The figure that comes out of this pile of logic is apparently around 13 billion years. Maybe someone can verify or correct that this is the logical linkage used in the calculation.

Re:Looking back in time.

[(negative video)]

Yet QE has been demonstrated to sync distant particles faster than lightspeed communication would allow.

Not quite. There are several possibilities. One is that the particles do actually exchange information using particles that travel faster than light. This information creates the statistics when the experiment is repeated several times, but cannot be directly observed or used to transmit tangible information. I consider this unlikely, because it just moves the wrinkle in the rug to the faster-than-light particles, which cannot even be observed.

A second possibility is that the particles have complex internal states that affect their statistics, but which cannot be directly observed. The internal states are synchronized when they are entangled, after which they evolve independently without further communication. For example, the universe could be a cellular automaton [wikipedia.org] and the particles persistent digital excitations; entanglement would be some sort of partial cloning of the digital state. (In terms of the EPR paradox [wikipedia.org], this is a non-local hidden variable approach.) This theory is also unsatisfying, because nothing suggesting this has been observed, and observing it would probably be damn difficult. On the other hand, it does explain how particles could exhibit randomized behavior that can only be desribed statistically (imagine encrypted messages for which you know neither the algorithm or the key).

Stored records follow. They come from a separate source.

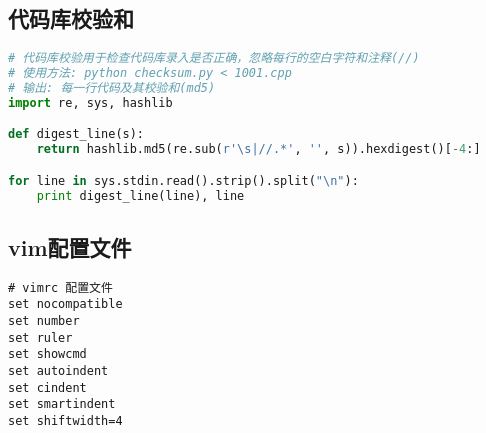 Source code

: \subsection{代码库校验和}
\begin{lstlisting}[language=Python]
# 代码库校验用于检查代码库录入是否正确，忽略每行的空白字符和注释(//)
# 使用方法: python checksum.py < 1001.cpp
# 输出: 每一行代码及其校验和(md5)
import re, sys, hashlib

def digest_line(s):
	return hashlib.md5(re.sub(r'\s|//.*', '', s)).hexdigest()[-4:]

for line in sys.stdin.read().strip().split("\n"):
	print digest_line(line), line
\end{lstlisting}
\subsection{vim配置文件}
\begin{lstlisting}[language={}]
# vimrc 配置文件
set nocompatible
set number
set ruler
set showcmd
set autoindent
set cindent
set smartindent
set shiftwidth=4
\end{lstlisting}
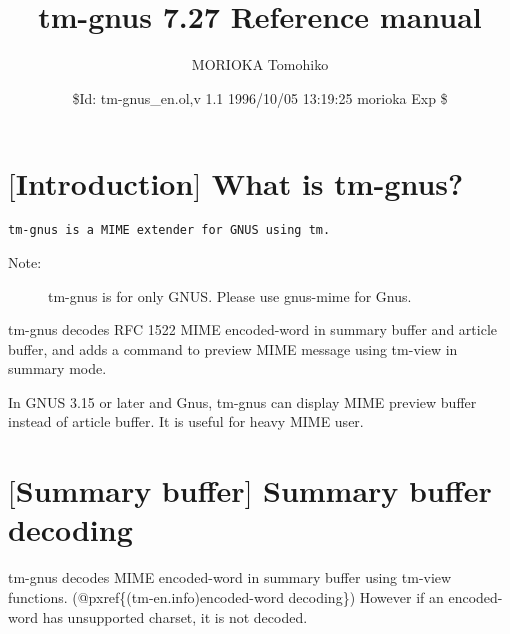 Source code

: \setcounter{secnumdepth}{6}
\setcounter{tocdepth}{6}
\topsep=0.1cm
\parsep=0.1cm
\itemsep=0.0cm

\title{
tm-gnus 7.27 Reference manual}
\author{
MORIOKA Tomohiko\\
}
\date{
\$Id: tm-gnus\_en.ol,v 1.1 1996/10/05 13:19:25 morioka Exp \$}
\maketitle
\medskip

\section{$[$Introduction$]$ What is tm-gnus?}
\medskip
{\baselineskip=10pt
\begin{verbatim}
tm-gnus is a MIME extender for GNUS using tm.
\end{verbatim}}
\medskip
\begin{description}
\item[Note:]tm-gnus is for only GNUS. Please use gnus-mime for Gnus.
\medskip
\end{description}
\par
tm-gnus decodes RFC 1522 MIME encoded-word in summary buffer and
article buffer, and adds a command to preview MIME message using
tm-view in summary mode.
\medskip
\par
In GNUS 3.15 or later and Gnus, tm-gnus can display MIME preview
buffer instead of article buffer. It is useful for heavy MIME user.
\medskip
\medskip

\section{$[$Summary buffer$]$ Summary buffer decoding}
\medskip
\par
tm-gnus decodes MIME encoded-word in summary buffer using tm-view
functions. (@pxref\{(tm-en.info)encoded-word decoding\}) However if an
encoded-word has unsupported charset, it is not decoded.
\medskip
\medskip


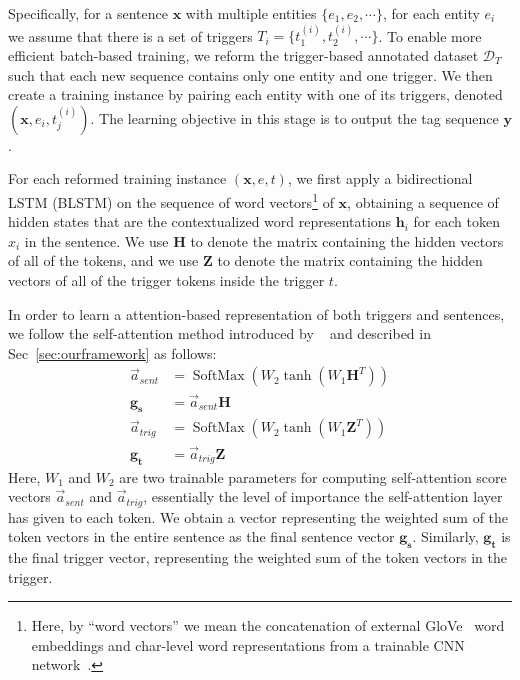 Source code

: Specifically,
for a sentence $\mathbf{x}$ with multiple entities $\{e_1, e_2,\cdots\}$, for each entity $e_i$ we assume that there is a set of triggers $T_i=\{t^{(i)}_1, t^{(i)}_2, \cdots\}$.
To enable more efficient batch-based training, we reform the trigger-based annotated dataset $\mathcal{D}_{T}$ such that each new sequence contains only one entity and one trigger.
We then create a training instance by pairing each entity with one of its triggers, denoted $(\mathbf{x}, e_i, t^{(i)}_j)$.
The learning objective in this stage is to output the tag sequence $\mathbf{y}$. %


For each reformed training instance $(\mathbf{x}, e, t)$, we first apply a bidirectional LSTM (BLSTM) on the sequence of word vectors\footnote{Here, by ``word vectors'' we mean the concatenation of external GloVe~\citep{Pennington2014GloveGV} word embeddings and char-level word representations from a trainable CNN network~\citep{DBLP:conf/acl/MaH16}.} 
of $\mathbf{x}$, obtaining a sequence of hidden states that are the contextualized word representations $\mathbf{h}_i$ for each token $x_i$ in the sentence. 
We use $\mathbf{H}$ to denote the matrix containing the hidden vectors of all of the tokens, and we use $\mathbf{Z}$ to denote the matrix containing the hidden vectors of all of the trigger tokens inside the trigger $t$.

In order to learn a attention-based
representation of both triggers and sentences, we follow the self-attention method introduced by ~\cite{selfattentive} and described in Sec~\ref{sec:ourframework} as follows:
{
{
		\begin{align*} 
			\vec{a}_{sent}&=\operatorname{SoftMax}\left(W_{2} \tanh \left(W_{1} \mathbf{H}^{T}\right)\right)\\
			\mathbf{g_s}&=\vec{a}_{sent}\mathbf{H}\\
			\vec{a}_{trig}&=\operatorname{SoftMax}\left(W_{2} \tanh \left(W_{1} \mathbf{Z}^{T}\right)\right)\\
			\mathbf{g_t}&=\vec{a}_{trig}\mathbf{Z}
		\end{align*} 
	}
}  
Here, $W_1$ and $W_2$ are two trainable parameters for computing self-attention score vectors $\vec{a}_{sent}$ and $\vec{a}_{trig}$, essentially the level of importance the self-attention layer has given to each token.
We obtain a vector representing the weighted sum of the token vectors in the entire sentence as the final sentence vector $\mathbf{g_s}$. Similarly, $\mathbf{g_t}$ is the final trigger vector, representing the weighted sum of the token vectors in the trigger.

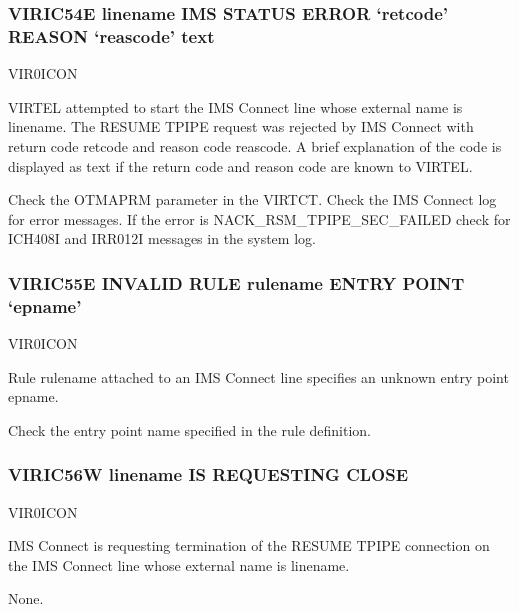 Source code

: \documentclass[letterpaper,10pt,english]{sphinxmanual}
\begin{document}
\subsubsection{VIRIC54E linename IMS STATUS ERROR ‘retcode’ REASON ‘reascode’ text}
\label{\detokenize{messages:viric54e-linename-ims-status-error-retcode-reason-reascode-text}}\begin{description}
\sphinxAtStartPar
VIR0ICON

\sphinxAtStartPar
VIRTEL attempted to start the IMS Connect line whose external name is linename. The RESUME TPIPE request was rejected by IMS Connect with return code retcode and reason code reascode. A brief explanation of the code is displayed as text if the return code and reason code are known to VIRTEL.

\sphinxAtStartPar
Check the OTMAPRM parameter in the VIRTCT. Check the IMS Connect log for error messages. If the error is NACK\_RSM\_TPIPE\_SEC\_FAILED check for ICH408I and IRR012I messages in the system log.

\end{description}


\subsubsection{VIRIC55E INVALID RULE rulename ENTRY POINT ‘epname’}
\label{\detokenize{messages:viric55e-invalid-rule-rulename-entry-point-epname}}\begin{description}
\sphinxAtStartPar
VIR0ICON

\sphinxAtStartPar
Rule rulename attached to an IMS Connect line specifies an unknown entry point epname.

\sphinxAtStartPar
Check the entry point name specified in the rule definition.

\end{description}


\subsubsection{VIRIC56W linename IS REQUESTING CLOSE}
\label{\detokenize{messages:viric56w-linename-is-requesting-close}}\begin{description}
\sphinxAtStartPar
VIR0ICON

\sphinxAtStartPar
IMS Connect is requesting termination of the RESUME TPIPE connection on the IMS Connect line whose external name is linename.

\sphinxAtStartPar
None.

\end{description}
\end{document}
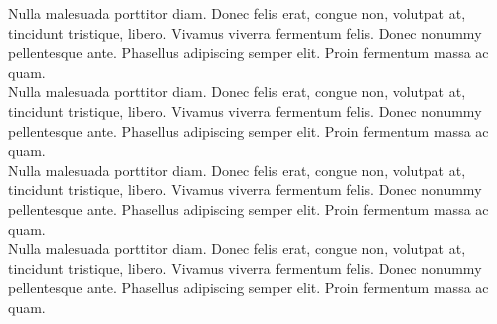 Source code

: \documentclass[theme]{cv_einstein}
\begin{document}
\begin{paracol}{2}
\begin{rightcolumn}
            \vspace{\sectionspace}
            {Nulla malesuada porttitor diam. Donec felis erat, congue non, volutpat at, tincidunt tristique, libero. Vivamus viverra fermentum felis. Donec nonummy pellentesque ante. Phasellus adipiscing semper elit. Proin fermentum massa ac quam.}
            \vspace{\itemspace}\\
            {Nulla malesuada porttitor diam. Donec felis erat, congue non, volutpat at, tincidunt tristique, libero. Vivamus viverra fermentum felis. Donec nonummy pellentesque ante. Phasellus adipiscing semper elit. Proin fermentum massa ac quam.}
            \vspace{\itemspace}\\
            {Nulla malesuada porttitor diam. Donec felis erat, congue non, volutpat at, tincidunt tristique, libero. Vivamus viverra fermentum felis. Donec nonummy pellentesque ante. Phasellus adipiscing semper elit. Proin fermentum massa ac quam.}
            \vspace{\itemspace}\\
            {Nulla malesuada porttitor diam. Donec felis erat, congue non, volutpat at, tincidunt tristique, libero. Vivamus viverra fermentum felis. Donec nonummy pellentesque ante. Phasellus adipiscing semper elit. Proin fermentum massa ac quam.}


\end{rightcolumn}
\end{paracol}
\end{document}
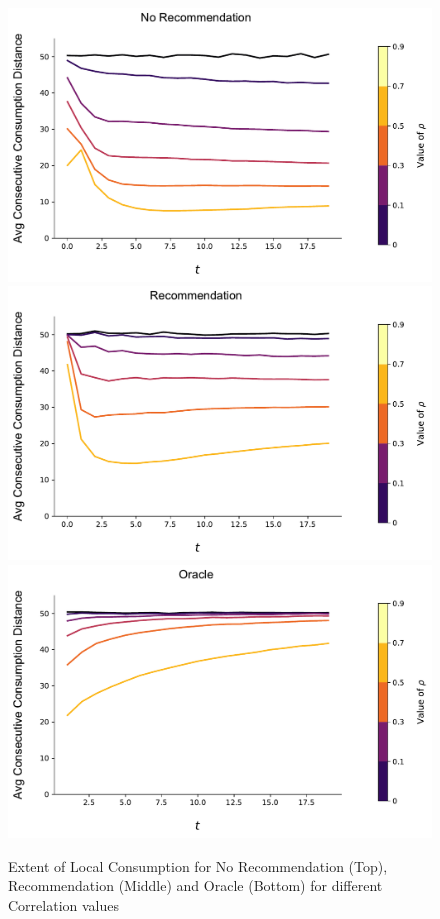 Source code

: \documentclass[sigconf]{acmart}
\begin{document}
\begin{figure}[t]
\includegraphics[width=\linewidth]{figures/rho_consumption_dist_N_200T_20.pdf}\\
\includegraphics[width=\linewidth]{figures/rho_consumption_dist_N_200T_20_partial.pdf}\\
\includegraphics[width=\linewidth]{figures/rho_consumption_dist_N_200T_20_omni.pdf}\\
\caption{Extent of Local Consumption for No Recommendation (Top), Recommendation (Middle) and Oracle (Bottom) for different Correlation values}
\label{fig:local_consumption_across_rho}
\end{figure}
\end{document}
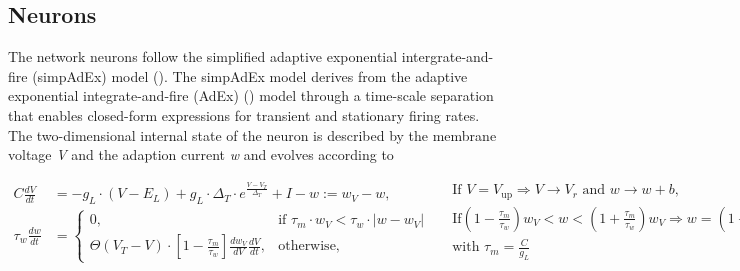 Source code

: \subsection*{Neurons}

The network neurons follow the simplified adaptive exponential intergrate-and-fire (simpAdEx) model (\cite{hertag12ana}). The simpAdEx model derives from the adaptive exponential integrate-and-fire (AdEx) (\cite{brette05ada}) model through a time-scale separation that enables closed-form expressions for transient and stationary firing rates. \\

The two-dimensional internal state of the neuron is described by the membrane voltage \textit{V} and the adaption current \textit{w} and evolves according to

\begin{subequations}
\label{eq:Membrane}
\begin{align}
    C \frac{dV}{dt} &= - g_{L} \cdot (V - E_{L}) + g_{L} \cdot \Delta_{T} \cdot e^{\frac{V - V_{T}}{\Delta_{T}}} + I - w := w_V - w,\label{eqn:dvdt}\\
    \tau_w \frac{dw}{dt}  &=
\begin{cases}
    0, & \text{if } \tau_m \cdot w_V < \tau_w \cdot |w - w_V |\\
    \Theta (V_T - V) \cdot \left[ 1 - \frac{\tau_m}{\tau_w}\right] \frac{dw_V}{dV}\frac{dV}{dt},              & \text{otherwise},
    \end{cases} \label{eqn:dwdt}
\end{align}
\begin{align}
&\text{If } V = V_{\text{up}} \Rightarrow V \rightarrow V_{r} \text{ and } w \rightarrow w + b \text{,}\\ 
&\text{If} \left( 1 - \frac{\tau_m}{\tau_w} \right) w_V < w <  \left( 1 + \frac{\tau_m}{\tau_w} \right)w_V \Rightarrow w = \left( 1 - \frac{\tau_m}{\tau_w} \right) w_V,\\
&\text{with } \tau_m = \frac{C}{g_L} \nonumber
\end{align}
\end{subequations}

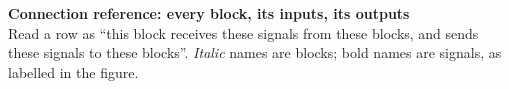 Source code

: \newpage
\thispagestyle{empty}
{\fontsize{13}{15}\selectfont\textbf{Connection reference: every block, its inputs, its outputs}}\\[1mm]
{\fontsize{8.5}{10}\selectfont Read a row as ``this block receives these signals from these blocks, and sends these signals to these blocks''. \textit{Italic} names are blocks; bold names are signals, as labelled in the figure.}

\vspace{2mm}
\fontsize{8}{9.6}\selectfont
\setlength{\tabcolsep}{4pt}
\renewcommand{\arraystretch}{1.12}
\newcommand{\cgrp}[1]{\multicolumn{4}{@{}l}{\rule{0pt}{3ex}\fontsize{9}{11}\selectfont\bfseries\color{black!80}#1}\\\hline}
\newcommand{\cs}[1]{\textbf{#1}}
\newcommand{\cb}[1]{\textit{#1}}
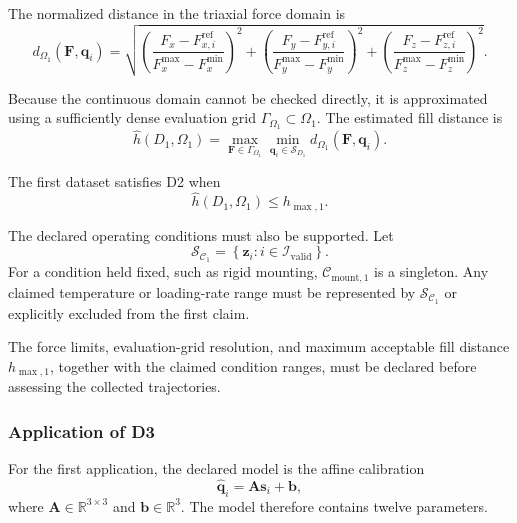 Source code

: \documentclass[11pt,a4paper]{article}
\begin{document}
The normalized distance in the triaxial force domain is
\begin{equation}
    d_{\Omega_1}(\mathbf{F},\mathbf{q}_i)
    =
    \sqrt{
        \left(
            \frac{F_x-F_{x,i}^{\mathrm{ref}}}
                 {F_x^{\max}-F_x^{\min}}
        \right)^2
        +
        \left(
            \frac{F_y-F_{y,i}^{\mathrm{ref}}}
                 {F_y^{\max}-F_y^{\min}}
        \right)^2
        +
        \left(
            \frac{F_z-F_{z,i}^{\mathrm{ref}}}
                 {F_z^{\max}-F_z^{\min}}
        \right)^2
    }.
\end{equation}

Because the continuous domain cannot be checked directly, it is approximated
using a sufficiently dense evaluation grid
$\Gamma_{\Omega_1}\subset\Omega_1$. The estimated fill distance is
\begin{equation}
    \widehat{h}(D_1,\Omega_1)
    =
    \max_{\mathbf{F}\in\Gamma_{\Omega_1}}
    \min_{\mathbf{q}_i\in\mathcal{S}_{D_1}}
    d_{\Omega_1}(\mathbf{F},\mathbf{q}_i).
\end{equation}

The first dataset satisfies D2 when
\begin{equation}
    \widehat{h}(D_1,\Omega_1)
    \leq
    h_{\max,1}.
\end{equation}

The declared operating conditions must also be supported. Let
\begin{equation}
    \mathcal{S}_{\mathcal{C}_1}
    =
    \left\{
        \mathbf{z}_i
        :
        i\in\mathcal{I}_{\mathrm{valid}}
    \right\}.
\end{equation}
For a condition held fixed, such as rigid mounting,
$\mathcal{C}_{\mathrm{mount},1}$ is a singleton. Any claimed temperature or
loading-rate range must be represented by
$\mathcal{S}_{\mathcal{C}_1}$ or explicitly excluded from the first claim.

The force limits, evaluation-grid resolution, and maximum acceptable fill
distance $h_{\max,1}$, together with the claimed condition ranges, must be
declared before assessing the collected trajectories.
\subsubsection{Application of D3}

For the first application, the declared model is the affine calibration
\begin{equation}
    \widehat{\mathbf{q}}_i
    =
    \mathbf{A}\mathbf{s}_i+\mathbf{b},
\end{equation}
where $\mathbf{A}\in\mathbb{R}^{3\times3}$ and
$\mathbf{b}\in\mathbb{R}^{3}$. The model therefore contains twelve parameters.
\end{document}
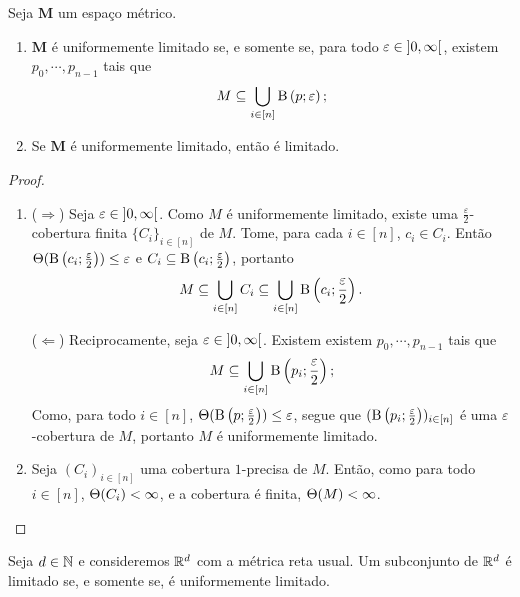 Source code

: \begin{proposition}
Seja $\bm M$ um espaço métrico.
	\begin{enumerate}
	\item $\bm M$ é uniformemente limitado se, e somente se, para todo $\varepsilon \in \left]0,\allowbreak \infty\right[$, existem $p_0,\cdots,p_{n-1}$ tais que
		\begin{equation*}
		M \subseteq \bigcup_{i \in [n]} \mathrm{B}\left(p; \varepsilon\right);
		\end{equation*}
	\item Se $\bm M$ é uniformemente limitado, então é limitado.
	\end{enumerate}
\end{proposition}
\begin{proof}
	\begin{enumerate}
	\item ($\Rightarrow$) Seja $\varepsilon \in \left]0,\allowbreak \infty\right[$. Como $M$ é uniformemente limitado, existe uma $\frac{\varepsilon}{2}$-cobertura finita $\{C_i\}_{i \in [n]}$ de $M$. Tome, para cada $i \in [n]$, $c_i \in C_i$. Então $\Theta(\mathrm{B}\left(c_i; \frac{\varepsilon}{2}\right)) \leq \varepsilon$ e $C_i \subseteq \mathrm{B}\left(c_i; \frac{\varepsilon}{2}\right)$, portanto
	\begin{equation*}
	M \subseteq \bigcup_{i \in [n]} C_i \subseteq \bigcup_{i \in [n]} \mathrm{B}\left(c_i; \frac{\varepsilon}{2}\right).
	\end{equation*}

($\Leftarrow$) Reciprocamente, seja $\varepsilon \in \left]0,\allowbreak \infty\right[$. Existem existem $p_0,\cdots,p_{n-1}$ tais que
		\begin{equation*}
		M \subseteq \bigcup_{i \in [n]} \mathrm{B}\left(p_i; \frac{\varepsilon}{2}\right);
		\end{equation*}
Como, para todo $i \in [n]$, $\Theta(\mathrm{B}\left(p; \frac{\varepsilon}{2}\right)) \leq \varepsilon$, segue que $(\mathrm{B}\left(p_i; \frac{\varepsilon}{2}\right))_{i \in [n]}$ é uma $\varepsilon$-cobertura de $M$, portanto $M$ é uniformemente limitado.

	\item Seja $(C_i)_{i \in [n]}$ uma cobertura $1$-precisa de $M$. Então, como para todo $i \in [n]$, $\Theta(C_i) < \infty$, e a cobertura é finita, $\Theta(M) < \infty$.
	\end{enumerate}
\end{proof}

\begin{exercise}
Seja $d \in \mathbb{N}$ e consideremos $\mathbb{R}^d$ com a métrica reta usual. Um subconjunto de $\mathbb{R}^d$ é limitado se, e somente se, é uniformemente limitado.
\end{exercise}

A third possibility is that when particles are entangled, they still remain in contact in some geometric sense. For instance, time is stopped in a photon's frame of rest, so its origin and destination are in one sense located at the same point in space. This seems like a reasonable starting point to me: one of the rules of quantum mechanics is that if you add up the likelihood of finding a particle over all points in the universe, you always get exactly 100%. But how do you define a continuous sums-to-100% process over the entire universe, when there's a speed limit? In some sense, a single particle is already pulling an everywhere-at-once trick. Entangling two particles isn't really much of a leap.